TASK STATEMENT: Filter the records below for the word "antenas". Keep each line that has it.

THE DATA:

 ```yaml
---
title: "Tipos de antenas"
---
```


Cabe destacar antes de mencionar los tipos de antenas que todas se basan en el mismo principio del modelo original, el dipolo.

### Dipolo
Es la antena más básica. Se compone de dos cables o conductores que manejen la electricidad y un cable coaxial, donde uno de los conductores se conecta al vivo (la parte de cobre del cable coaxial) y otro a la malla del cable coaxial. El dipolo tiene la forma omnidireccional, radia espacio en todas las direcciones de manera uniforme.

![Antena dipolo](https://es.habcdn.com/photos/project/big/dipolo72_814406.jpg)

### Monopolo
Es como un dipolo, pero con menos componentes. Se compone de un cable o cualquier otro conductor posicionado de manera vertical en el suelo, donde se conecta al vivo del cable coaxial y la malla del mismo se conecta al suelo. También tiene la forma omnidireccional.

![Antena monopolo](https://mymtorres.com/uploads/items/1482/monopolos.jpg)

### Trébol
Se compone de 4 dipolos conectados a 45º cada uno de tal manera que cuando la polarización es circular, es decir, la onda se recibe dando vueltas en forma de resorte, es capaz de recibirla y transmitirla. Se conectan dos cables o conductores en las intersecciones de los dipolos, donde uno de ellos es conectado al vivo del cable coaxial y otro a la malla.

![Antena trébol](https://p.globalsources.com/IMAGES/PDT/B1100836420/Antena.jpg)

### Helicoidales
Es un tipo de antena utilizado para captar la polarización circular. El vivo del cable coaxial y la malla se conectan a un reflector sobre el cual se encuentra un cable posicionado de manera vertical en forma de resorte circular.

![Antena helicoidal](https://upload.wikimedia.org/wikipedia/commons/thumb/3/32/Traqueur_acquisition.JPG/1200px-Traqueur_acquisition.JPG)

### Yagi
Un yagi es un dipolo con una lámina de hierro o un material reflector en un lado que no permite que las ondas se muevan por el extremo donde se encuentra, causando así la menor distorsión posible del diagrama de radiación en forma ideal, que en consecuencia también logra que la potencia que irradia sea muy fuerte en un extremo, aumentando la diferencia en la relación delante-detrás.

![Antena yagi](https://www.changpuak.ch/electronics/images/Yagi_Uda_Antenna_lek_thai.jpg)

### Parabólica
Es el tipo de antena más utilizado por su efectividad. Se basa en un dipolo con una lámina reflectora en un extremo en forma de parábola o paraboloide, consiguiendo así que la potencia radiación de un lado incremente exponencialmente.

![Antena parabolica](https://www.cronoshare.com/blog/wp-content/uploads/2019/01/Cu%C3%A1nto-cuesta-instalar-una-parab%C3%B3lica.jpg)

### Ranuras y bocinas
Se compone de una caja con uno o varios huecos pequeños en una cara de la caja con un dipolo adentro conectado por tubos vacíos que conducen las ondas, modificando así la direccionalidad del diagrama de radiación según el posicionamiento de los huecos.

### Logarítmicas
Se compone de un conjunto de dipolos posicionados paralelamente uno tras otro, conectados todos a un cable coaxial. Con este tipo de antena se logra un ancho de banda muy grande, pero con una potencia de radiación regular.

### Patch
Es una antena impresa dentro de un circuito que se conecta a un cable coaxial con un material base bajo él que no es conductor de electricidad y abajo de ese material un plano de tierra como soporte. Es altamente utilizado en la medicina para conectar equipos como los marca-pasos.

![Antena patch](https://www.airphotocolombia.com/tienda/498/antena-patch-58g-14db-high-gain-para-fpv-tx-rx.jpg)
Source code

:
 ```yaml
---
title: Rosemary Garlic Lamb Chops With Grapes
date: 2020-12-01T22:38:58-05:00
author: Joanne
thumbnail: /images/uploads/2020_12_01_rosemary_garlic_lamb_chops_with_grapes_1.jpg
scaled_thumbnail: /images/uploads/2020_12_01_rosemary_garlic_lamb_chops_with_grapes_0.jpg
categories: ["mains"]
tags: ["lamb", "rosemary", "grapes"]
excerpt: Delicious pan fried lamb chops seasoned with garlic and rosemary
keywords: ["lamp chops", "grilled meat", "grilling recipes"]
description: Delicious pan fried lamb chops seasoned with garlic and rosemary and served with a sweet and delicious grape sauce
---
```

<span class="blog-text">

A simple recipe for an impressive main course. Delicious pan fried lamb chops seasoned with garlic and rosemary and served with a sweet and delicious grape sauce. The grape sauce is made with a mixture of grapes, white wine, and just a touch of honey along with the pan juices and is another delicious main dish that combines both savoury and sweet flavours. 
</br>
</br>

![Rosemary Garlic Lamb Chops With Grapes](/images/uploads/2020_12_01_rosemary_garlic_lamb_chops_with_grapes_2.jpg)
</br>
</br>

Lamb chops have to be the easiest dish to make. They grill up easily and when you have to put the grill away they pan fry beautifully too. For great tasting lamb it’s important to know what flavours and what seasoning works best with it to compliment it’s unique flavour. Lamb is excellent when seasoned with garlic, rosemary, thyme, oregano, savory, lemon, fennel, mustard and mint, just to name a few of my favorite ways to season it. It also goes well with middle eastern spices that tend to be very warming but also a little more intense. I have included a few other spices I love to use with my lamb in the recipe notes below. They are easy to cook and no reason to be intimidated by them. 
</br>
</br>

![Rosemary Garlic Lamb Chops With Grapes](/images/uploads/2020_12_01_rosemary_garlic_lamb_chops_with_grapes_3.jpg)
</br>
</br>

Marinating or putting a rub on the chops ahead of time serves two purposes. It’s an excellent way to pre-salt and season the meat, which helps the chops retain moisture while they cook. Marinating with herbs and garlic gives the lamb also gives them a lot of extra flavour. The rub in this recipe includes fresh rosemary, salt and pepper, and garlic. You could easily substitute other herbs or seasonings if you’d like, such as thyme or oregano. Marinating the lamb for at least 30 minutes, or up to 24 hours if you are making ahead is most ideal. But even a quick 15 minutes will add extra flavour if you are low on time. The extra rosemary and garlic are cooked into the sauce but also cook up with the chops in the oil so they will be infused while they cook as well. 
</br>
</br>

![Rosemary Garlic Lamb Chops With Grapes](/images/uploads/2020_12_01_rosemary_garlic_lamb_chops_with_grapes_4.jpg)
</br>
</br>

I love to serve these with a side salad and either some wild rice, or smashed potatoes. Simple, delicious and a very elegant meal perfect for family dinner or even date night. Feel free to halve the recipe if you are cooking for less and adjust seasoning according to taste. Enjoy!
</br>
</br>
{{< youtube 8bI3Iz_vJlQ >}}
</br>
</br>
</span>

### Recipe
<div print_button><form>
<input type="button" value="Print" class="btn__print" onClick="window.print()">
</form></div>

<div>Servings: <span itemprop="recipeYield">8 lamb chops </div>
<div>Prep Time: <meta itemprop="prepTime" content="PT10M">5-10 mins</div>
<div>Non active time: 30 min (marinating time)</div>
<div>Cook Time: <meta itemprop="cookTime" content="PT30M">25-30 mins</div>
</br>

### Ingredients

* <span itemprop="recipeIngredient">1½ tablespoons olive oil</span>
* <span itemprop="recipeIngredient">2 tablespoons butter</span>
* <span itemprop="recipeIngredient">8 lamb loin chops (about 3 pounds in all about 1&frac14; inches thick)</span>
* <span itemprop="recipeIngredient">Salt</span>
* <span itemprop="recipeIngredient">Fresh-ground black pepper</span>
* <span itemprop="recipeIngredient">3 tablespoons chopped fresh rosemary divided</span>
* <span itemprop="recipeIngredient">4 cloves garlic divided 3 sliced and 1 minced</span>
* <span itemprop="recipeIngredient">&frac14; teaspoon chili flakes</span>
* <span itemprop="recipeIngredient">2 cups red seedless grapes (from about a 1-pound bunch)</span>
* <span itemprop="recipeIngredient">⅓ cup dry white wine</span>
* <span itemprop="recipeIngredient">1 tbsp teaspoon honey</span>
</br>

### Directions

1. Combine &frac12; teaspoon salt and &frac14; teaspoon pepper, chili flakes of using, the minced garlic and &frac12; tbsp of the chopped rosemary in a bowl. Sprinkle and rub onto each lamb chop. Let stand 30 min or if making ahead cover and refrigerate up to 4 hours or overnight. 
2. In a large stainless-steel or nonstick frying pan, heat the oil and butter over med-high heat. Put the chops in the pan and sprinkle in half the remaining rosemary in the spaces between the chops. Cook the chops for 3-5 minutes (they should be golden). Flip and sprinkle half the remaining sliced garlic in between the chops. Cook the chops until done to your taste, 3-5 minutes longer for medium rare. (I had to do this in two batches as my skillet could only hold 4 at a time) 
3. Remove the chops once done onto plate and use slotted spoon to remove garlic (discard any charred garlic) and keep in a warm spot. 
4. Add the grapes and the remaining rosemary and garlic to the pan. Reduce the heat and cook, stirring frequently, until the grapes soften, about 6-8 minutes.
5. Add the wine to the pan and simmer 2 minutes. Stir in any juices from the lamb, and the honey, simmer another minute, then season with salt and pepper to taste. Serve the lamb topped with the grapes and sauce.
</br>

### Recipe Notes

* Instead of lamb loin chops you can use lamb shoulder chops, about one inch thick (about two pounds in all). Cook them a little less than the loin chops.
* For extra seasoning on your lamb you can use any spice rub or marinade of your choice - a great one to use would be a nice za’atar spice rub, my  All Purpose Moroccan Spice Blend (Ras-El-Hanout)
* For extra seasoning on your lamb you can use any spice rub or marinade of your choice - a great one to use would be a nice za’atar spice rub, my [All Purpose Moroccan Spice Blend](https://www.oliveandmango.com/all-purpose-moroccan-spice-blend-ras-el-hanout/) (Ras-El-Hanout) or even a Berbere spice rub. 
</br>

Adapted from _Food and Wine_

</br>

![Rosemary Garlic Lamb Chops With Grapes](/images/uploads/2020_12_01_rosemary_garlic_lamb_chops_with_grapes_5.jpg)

RESULT OF THE EXERCISE:
title: "Tipos de antenas"
Cabe destacar antes de mencionar los tipos de antenas que todas se basan en el mismo principio del modelo original, el dipolo.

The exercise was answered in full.